I scented it as I ran up the steps into the ring; a sharp, burning smell, strong enough to make its presence felt even over the other odours which hung in the air; sweat, liniment, and humanity in general.

There was yet another smell too. As I looked at Jerry, lying there on the floor I saw the blood as it welled from beneath him and began to spread; I saw it as it began to bubble on his lips. My dad has a thing about first aid. He believes that everyone should learn it, and he made damn sure that Ellie and I did. I knew what that bubbling meant.

‘Turn him over on his face!’ I shouted to Everett, who was kneeling beside his grey-faced friend. ‘I think his lung’s been punctured. Turn him, or he could drown on his own blood.’

He didn’t look up at me, but stared out of the ring, his expression frozen, with shock, I guessed.

‘Do as he says!’ another Scottish voice called out. ‘I’m a nurse! Do it now!’

The evening had become totally surreal. I blinked. It couldn’t be Primavera, there in the ring: but it was. She was tanned; her hair was longer than it had been when I had left her. And blonder; more bleached by the sun, yet it was Prim all right; blue eyes sparkling fiercely, trim little body encased in denim shirt and jeans. She stood beside Everett. Even kneeling he looked almost as tall as she was. Then she slapped him, hard, across the face. ‘Do it!’ she screamed at him.
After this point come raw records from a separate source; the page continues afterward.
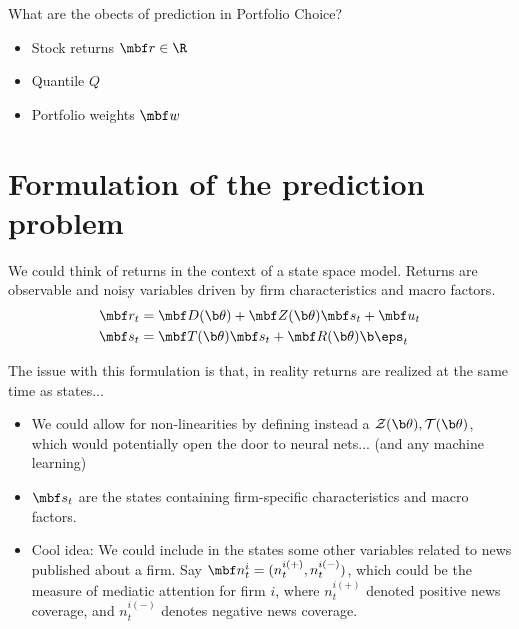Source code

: \documentclass[12pt,article]{memoir}
\begin{document}
What are the obects of prediction in Portfolio Choice?
\begin{itemize}
  \item Stock returns $\mbf r \in \R$
  \item Quantile $Q$
  \item Portfolio weights $\mbf w$
\end{itemize}

\chapter{Formulation of the prediction problem}

We could think of returns in the context of a state space model. Returns are observable and noisy variables driven by firm characteristics and macro factors. 
\begin{align*}
\mbf r_t &= \mbf D(\b \theta) + \mbf Z(\b \theta)\mbf s_t + \mbf u_t
\\
\mbf s_t &= \mbf T(\b \theta)\mbf s_t + \mbf R(\b \theta) \b \eps_t
\end{align*}

The issue with this formulation is that, in reality returns are realized at the same time as states...

\begin{itemize}
  \item We could allow for non-linearities by defining instead a $\mathcal Z(\b \theta ), \mathcal T(\b \theta)$, which would potentially open the door to neural nets... (and any machine learning)
  \item $\mbf s_t$ are the states containing firm-specific characteristics and macro factors. 
  \item Cool idea: We could include in the states some other variables related to news published about a firm. Say $\mbf n_t^i=(n_t^{i(+)},n_t^{i(-)})$, which could be the measure of mediatic attention for firm $i$, where $n_t^{i(+)}$ denoted positive news coverage, and $n_t^{i(-)}$ denotes negative news coverage.
\end{itemize}
\end{document}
He snapped out of it at that, leaned over Jerry and rolled him over as gently as he could, Prim kneeling beside him, in the blood, helping him. The Behemoth’s tunic was saturated, but once he was lying face down I could still see the ragged wound in his back, just below the right shoulder-blade.
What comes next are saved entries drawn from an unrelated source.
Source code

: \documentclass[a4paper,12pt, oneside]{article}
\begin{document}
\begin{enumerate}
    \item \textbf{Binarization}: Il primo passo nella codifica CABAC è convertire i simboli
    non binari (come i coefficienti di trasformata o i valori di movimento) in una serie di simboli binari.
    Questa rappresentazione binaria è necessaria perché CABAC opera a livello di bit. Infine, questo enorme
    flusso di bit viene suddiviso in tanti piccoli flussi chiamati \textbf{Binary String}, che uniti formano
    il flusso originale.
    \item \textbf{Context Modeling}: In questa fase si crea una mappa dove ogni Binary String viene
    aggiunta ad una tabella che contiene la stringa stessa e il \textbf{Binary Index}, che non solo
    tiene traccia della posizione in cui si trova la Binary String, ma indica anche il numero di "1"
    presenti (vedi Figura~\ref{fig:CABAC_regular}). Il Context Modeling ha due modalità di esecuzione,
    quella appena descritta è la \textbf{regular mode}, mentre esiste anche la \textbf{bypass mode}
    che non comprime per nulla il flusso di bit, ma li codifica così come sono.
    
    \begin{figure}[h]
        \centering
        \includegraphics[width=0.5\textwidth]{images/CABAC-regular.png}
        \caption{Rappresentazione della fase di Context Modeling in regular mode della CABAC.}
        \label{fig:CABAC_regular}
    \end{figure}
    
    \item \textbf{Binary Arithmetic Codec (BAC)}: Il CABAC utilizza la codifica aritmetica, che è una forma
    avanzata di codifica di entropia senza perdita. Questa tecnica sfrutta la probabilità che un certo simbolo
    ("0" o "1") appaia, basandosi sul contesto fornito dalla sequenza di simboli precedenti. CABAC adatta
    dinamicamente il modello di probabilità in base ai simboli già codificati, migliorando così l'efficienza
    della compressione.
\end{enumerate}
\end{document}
As I watched I felt a hand on my shoulder; I looked round to see Sally Crockett, with tears streaming down her face. ‘What’s happened?’ she whimpered.

‘It looks as if he’s been shot,’ I answered; cruelly blunt, I know, but I was stunned too. At once I tried to reassure her. ‘Don’t panic though. Prim’s worked in a war zone. She knows what she’s doing.’
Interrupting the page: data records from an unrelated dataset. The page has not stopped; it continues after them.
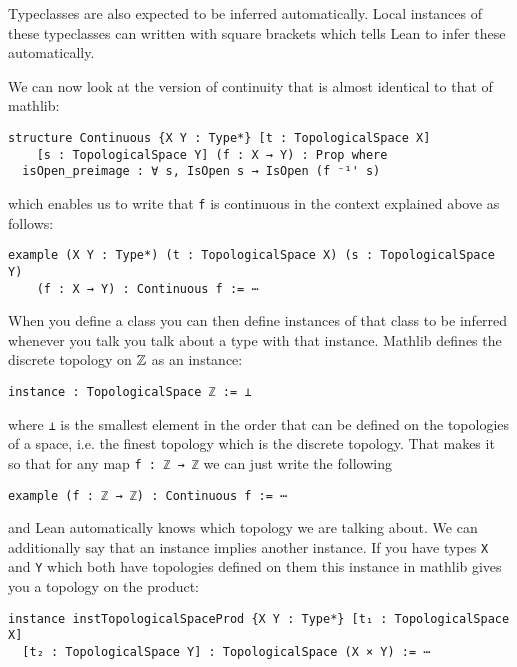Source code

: Typeclasses are also expected to be inferred automatically. 
Local instances of these typeclasses can written with square brackets which tells Lean to infer these automatically.

We can now look at the version of continuity that is almost identical to that of mathlib: 

\begin{lstlisting}
structure Continuous {X Y : Type*} [t : TopologicalSpace X]
    [s : TopologicalSpace Y] (f : X → Y) : Prop where
  isOpen_preimage : ∀ s, IsOpen s → IsOpen (f ⁻¹' s)
\end{lstlisting}

which enables us to write that \lstinline{f} is continuous in the context explained above as follows:

\begin{lstlisting}
example (X Y : Type*) (t : TopologicalSpace X) (s : TopologicalSpace Y) 
    (f : X → Y) : Continuous f := ⋯
\end{lstlisting}

When you define a class you can then define instances of that class to be inferred whenever you talk you talk about a type with that instance. 
Mathlib defines the discrete topology on $\mathbb{Z}$ as an instance: 

\begin{lstlisting}
instance : TopologicalSpace ℤ := ⊥
\end{lstlisting}

where \lstinline{⊥} is the smallest element in the order that can be defined on the topologies of a space, i.e. the finest topology which is the discrete topology. 
That makes it so that for any map \lstinline{f : ℤ → ℤ} we can just write the following

\begin{lstlisting}
example (f : ℤ → ℤ) : Continuous f := ⋯
\end{lstlisting} 

and Lean automatically knows which topology we are talking about. 
We can additionally say that an instance implies another instance. 
If you have types \lstinline{X} and \lstinline{Y} which both have topologies defined on them this instance in mathlib gives you a topology on the product: 

\begin{lstlisting}
instance instTopologicalSpaceProd {X Y : Type*} [t₁ : TopologicalSpace X] 
  [t₂ : TopologicalSpace Y] : TopologicalSpace (X × Y) := ⋯
\end{lstlisting}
As I spoke, my former lover turned and stared up at me. ‘Oz,’ she said, ‘give me a credit card.’ Her tone was so commanding that at that moment, if she’d asked for my right arm, I’d probably have unscrewed it and given it to her. Without a word, I took out my wallet and handed her my Tesco loyalty card.

She took the stiff plastic and pressed it against the hole in Jerry’s back. ‘Thanks. This guy has a sucking wound,’ she explained to Everett. ‘We have to keep the air out.’ A pair of paramedics had appeared in the ring and stood, gazing down at her in professional admiration. She spoke to them in Spanish, astonishing me again, for she had very little when we had split. One of them replied. ‘Nada,’ he said, shaking his head.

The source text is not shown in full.